The task: Copy out each line of the data below in which "CarCollection" appears.

Records shown:
Segment Open
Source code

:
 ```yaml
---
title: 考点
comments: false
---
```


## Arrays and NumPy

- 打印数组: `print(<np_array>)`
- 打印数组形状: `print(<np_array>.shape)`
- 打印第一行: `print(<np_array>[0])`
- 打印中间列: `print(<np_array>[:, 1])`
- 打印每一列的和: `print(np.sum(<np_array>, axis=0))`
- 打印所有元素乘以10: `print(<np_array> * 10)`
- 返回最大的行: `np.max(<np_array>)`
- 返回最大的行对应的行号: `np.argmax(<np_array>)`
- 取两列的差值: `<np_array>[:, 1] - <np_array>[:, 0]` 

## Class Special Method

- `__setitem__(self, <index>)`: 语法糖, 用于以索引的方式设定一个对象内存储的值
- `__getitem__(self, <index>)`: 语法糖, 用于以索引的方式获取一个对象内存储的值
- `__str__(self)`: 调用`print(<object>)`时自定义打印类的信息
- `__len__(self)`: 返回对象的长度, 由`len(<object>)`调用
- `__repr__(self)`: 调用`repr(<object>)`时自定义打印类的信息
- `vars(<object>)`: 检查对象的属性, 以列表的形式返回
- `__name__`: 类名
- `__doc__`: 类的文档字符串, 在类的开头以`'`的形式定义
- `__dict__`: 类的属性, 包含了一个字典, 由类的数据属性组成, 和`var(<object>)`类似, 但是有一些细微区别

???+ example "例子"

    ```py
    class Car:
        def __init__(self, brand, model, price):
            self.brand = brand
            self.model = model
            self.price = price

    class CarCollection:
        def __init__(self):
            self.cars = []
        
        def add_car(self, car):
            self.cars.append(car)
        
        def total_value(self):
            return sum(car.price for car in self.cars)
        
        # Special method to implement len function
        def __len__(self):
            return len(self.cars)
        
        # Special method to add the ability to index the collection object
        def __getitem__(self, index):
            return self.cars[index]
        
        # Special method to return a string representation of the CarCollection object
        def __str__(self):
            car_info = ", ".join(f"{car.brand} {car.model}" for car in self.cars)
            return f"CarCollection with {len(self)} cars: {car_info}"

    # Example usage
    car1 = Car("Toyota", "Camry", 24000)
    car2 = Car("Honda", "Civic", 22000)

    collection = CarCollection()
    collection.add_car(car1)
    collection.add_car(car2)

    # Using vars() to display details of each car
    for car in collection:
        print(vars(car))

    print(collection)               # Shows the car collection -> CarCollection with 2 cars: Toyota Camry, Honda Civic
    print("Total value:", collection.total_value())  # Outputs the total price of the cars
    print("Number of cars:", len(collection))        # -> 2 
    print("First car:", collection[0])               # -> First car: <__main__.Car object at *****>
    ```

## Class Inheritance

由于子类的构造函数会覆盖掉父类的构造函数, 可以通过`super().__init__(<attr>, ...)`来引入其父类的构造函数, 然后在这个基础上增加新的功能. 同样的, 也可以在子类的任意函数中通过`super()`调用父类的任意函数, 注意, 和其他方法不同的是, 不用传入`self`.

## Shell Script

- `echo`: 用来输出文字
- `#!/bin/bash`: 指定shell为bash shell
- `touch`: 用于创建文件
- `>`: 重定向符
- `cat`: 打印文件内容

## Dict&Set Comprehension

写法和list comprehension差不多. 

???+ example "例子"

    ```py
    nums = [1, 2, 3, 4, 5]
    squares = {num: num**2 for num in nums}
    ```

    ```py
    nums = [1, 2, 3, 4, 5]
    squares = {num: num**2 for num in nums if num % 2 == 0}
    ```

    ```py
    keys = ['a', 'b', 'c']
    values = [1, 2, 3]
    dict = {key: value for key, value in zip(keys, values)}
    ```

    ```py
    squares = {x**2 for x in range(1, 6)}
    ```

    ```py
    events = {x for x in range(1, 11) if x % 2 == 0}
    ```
Segment Closed
Output below:
    class CarCollection:
        # Special method to return a string representation of the CarCollection object
            return f"CarCollection with {len(self)} cars: {car_info}"
    collection = CarCollection()
    print(collection)               # Shows the car collection -> CarCollection with 2 cars: Toyota Camry, Honda Civic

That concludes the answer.